**RECORDS SUPPLIED:**
+ + + + +
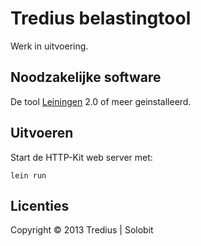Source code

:# Tredius belastingtool

Werk in uitvoering.

## Noodzakelijke software

De tool [Leiningen][1] 2.0 of meer geinstalleerd.

[1]: https://github.com/technomancy/leiningen

## Uitvoeren

Start de HTTP-Kit web server met:

    lein run

## Licenties

Copyright © 2013 Tredius | Solobit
+ + + + +
**HOW TO COMPLETE THIS TASK:** Word-for-word output of every record is needed, with images omitted.

**WRITTEN REPLY:**
Source code

:# Tredius belastingtool

Werk in uitvoering.

## Noodzakelijke software

De tool [Leiningen][1] 2.0 of meer geinstalleerd.

[1]: https://github.com/technomancy/leiningen

## Uitvoeren

Start de HTTP-Kit web server met:

    lein run

## Licenties

Copyright © 2013 Tredius | Solobit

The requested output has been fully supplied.